◆ **EXERCISE AIM**:
Write out, word for word, each line from the start of the entries through the one holding "- Birth amazes"; omit the pictures.

= = = = = = =

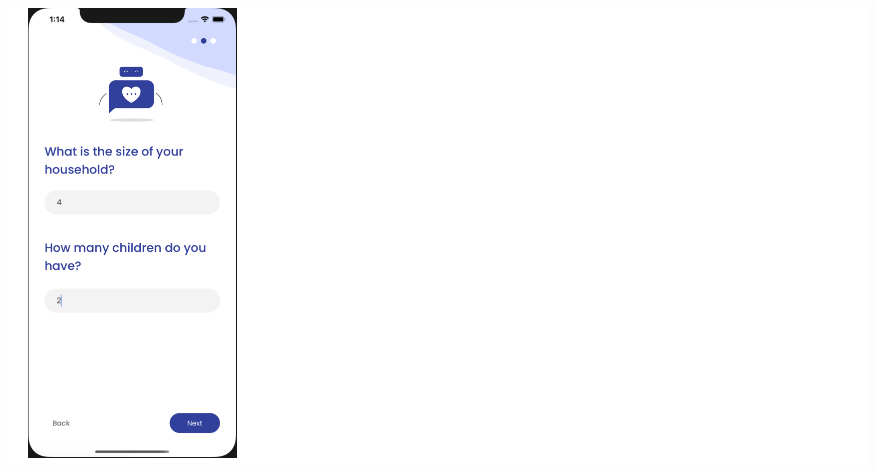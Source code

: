   <img src="https://github.com/tungxd96/CocoBot-Mobile-Capstone-2020/blob/master/images-readme/questionnaire/4.png" height="450" hspace="20">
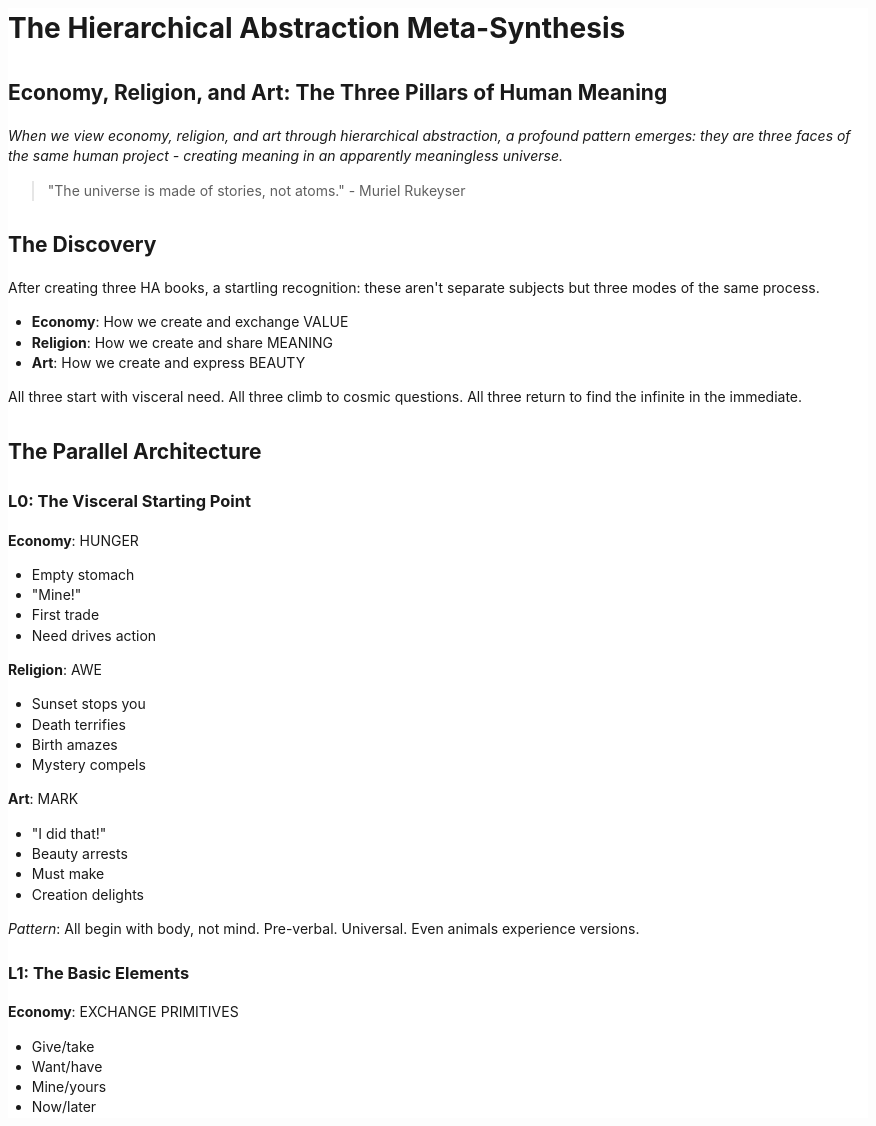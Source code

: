 # The Hierarchical Abstraction Meta-Synthesis
## Economy, Religion, and Art: The Three Pillars of Human Meaning

*When we view economy, religion, and art through hierarchical abstraction, a profound pattern emerges: they are three faces of the same human project - creating meaning in an apparently meaningless universe.*

> "The universe is made of stories, not atoms." - Muriel Rukeyser

## The Discovery

After creating three HA books, a startling recognition: these aren't separate subjects but three modes of the same process. 

- **Economy**: How we create and exchange VALUE
- **Religion**: How we create and share MEANING  
- **Art**: How we create and express BEAUTY

All three start with visceral need. All three climb to cosmic questions. All three return to find the infinite in the immediate.

## The Parallel Architecture

### L0: The Visceral Starting Point

**Economy**: HUNGER
- Empty stomach
- "Mine!"
- First trade
- Need drives action

**Religion**: AWE
- Sunset stops you
- Death terrifies
- Birth amazes
- Mystery compels

**Art**: MARK
- "I did that!"
- Beauty arrests
- Must make
- Creation delights

*Pattern*: All begin with body, not mind. Pre-verbal. Universal. Even animals experience versions.

### L1: The Basic Elements

**Economy**: EXCHANGE PRIMITIVES
- Give/take
- Want/have
- Mine/yours
- Now/later

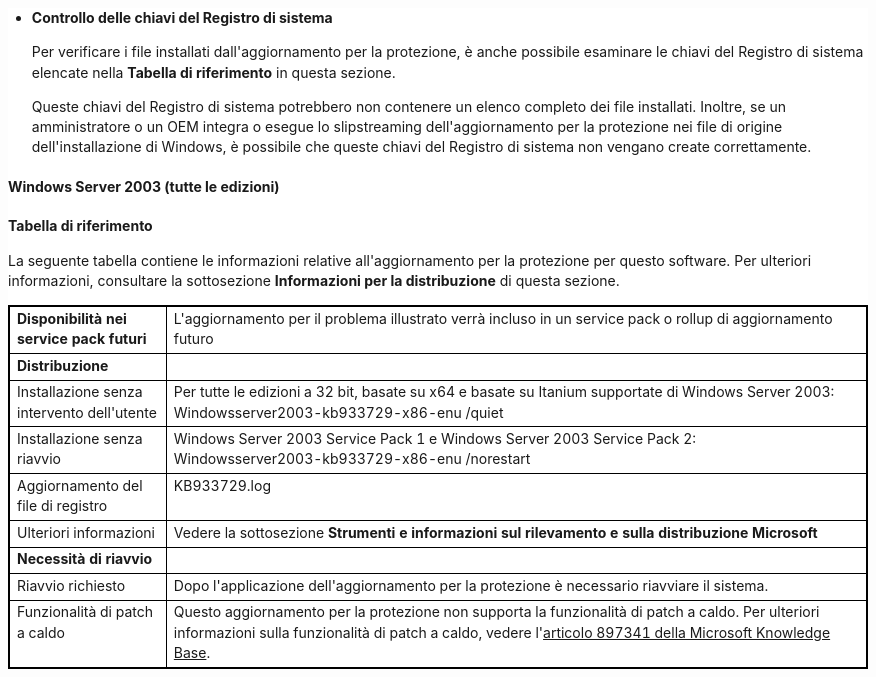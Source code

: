 -   **Controllo delle chiavi del Registro di sistema**

    Per verificare i file installati dall'aggiornamento per la protezione, è anche possibile esaminare le chiavi del Registro di sistema elencate nella **Tabella di riferimento** in questa sezione.

    Queste chiavi del Registro di sistema potrebbero non contenere un elenco completo dei file installati. Inoltre, se un amministratore o un OEM integra o esegue lo slipstreaming dell'aggiornamento per la protezione nei file di origine dell'installazione di Windows, è possibile che queste chiavi del Registro di sistema non vengano create correttamente.

#### Windows Server 2003 (tutte le edizioni)

**Tabella di riferimento**

La seguente tabella contiene le informazioni relative all'aggiornamento per la protezione per questo software. Per ulteriori informazioni, consultare la sottosezione **Informazioni per la distribuzione** di questa sezione.

<p> </p>
<table style="border:1px solid black;">
<tbody>
<tr class="odd">
<td style="border:1px solid black;"><strong>Disponibilità nei service pack futuri</strong></td>
<td style="border:1px solid black;">L'aggiornamento per il problema illustrato verrà incluso in un service pack o rollup di aggiornamento futuro</td>
</tr>  
<tr class="even">
<td style="border:1px solid black;"><strong>Distribuzione</strong></td>
<td style="border:1px solid black;"></td>
</tr>  
<tr class="odd">
<td style="border:1px solid black;">Installazione senza intervento dell'utente</td>
<td style="border:1px solid black;">Per tutte le edizioni a 32 bit, basate su x64 e basate su Itanium supportate di Windows Server 2003:<br />
Windowsserver2003-kb933729-x86-enu /quiet</td>
</tr>
<tr class="even">
<td style="border:1px solid black;">Installazione senza riavvio</td>
<td style="border:1px solid black;">Windows Server 2003 Service Pack 1 e Windows Server 2003 Service Pack 2:<br />
Windowsserver2003-kb933729-x86-enu /norestart</td>
</tr>
<tr class="odd">
<td style="border:1px solid black;">Aggiornamento del file di registro</td>
<td style="border:1px solid black;">KB933729.log</td>
</tr>  
<tr class="even">
<td style="border:1px solid black;">Ulteriori informazioni</td>
<td style="border:1px solid black;">Vedere la sottosezione <strong>Strumenti e informazioni sul rilevamento e sulla distribuzione Microsoft</strong></td>
</tr>  
<tr class="odd">
<td style="border:1px solid black;"><strong>Necessità di riavvio</strong></td>
<td style="border:1px solid black;"></td>
</tr>  
<tr class="even">
<td style="border:1px solid black;">Riavvio richiesto</td>
<td style="border:1px solid black;">Dopo l'applicazione dell'aggiornamento per la protezione è necessario riavviare il sistema.</td>
</tr>  
<tr class="odd">
<td style="border:1px solid black;">Funzionalità di patch a caldo</td>
<td style="border:1px solid black;">Questo aggiornamento per la protezione non supporta la funzionalità di patch a caldo. Per ulteriori informazioni sulla funzionalità di patch a caldo, vedere l'<a href="http://support.microsoft.com/kb/897341">articolo 897341 della Microsoft Knowledge Base</a>.</td>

= = = = = = =

◆ **EXPECTED OUTPUT**:
Source code

:   <img src="https://github.com/tungxd96/CocoBot-Mobile-Capstone-2020/blob/master/images-readme/questionnaire/4.png" height="450" hspace="20">
Source code

: # The Hierarchical Abstraction Meta-Synthesis
## Economy, Religion, and Art: The Three Pillars of Human Meaning

*When we view economy, religion, and art through hierarchical abstraction, a profound pattern emerges: they are three faces of the same human project - creating meaning in an apparently meaningless universe.*

> "The universe is made of stories, not atoms." - Muriel Rukeyser

## The Discovery

After creating three HA books, a startling recognition: these aren't separate subjects but three modes of the same process. 

- **Economy**: How we create and exchange VALUE
- **Religion**: How we create and share MEANING  
- **Art**: How we create and express BEAUTY

All three start with visceral need. All three climb to cosmic questions. All three return to find the infinite in the immediate.

## The Parallel Architecture

### L0: The Visceral Starting Point

**Economy**: HUNGER
- Empty stomach
- "Mine!"
- First trade
- Need drives action

**Religion**: AWE
- Sunset stops you
- Death terrifies
- Birth amazes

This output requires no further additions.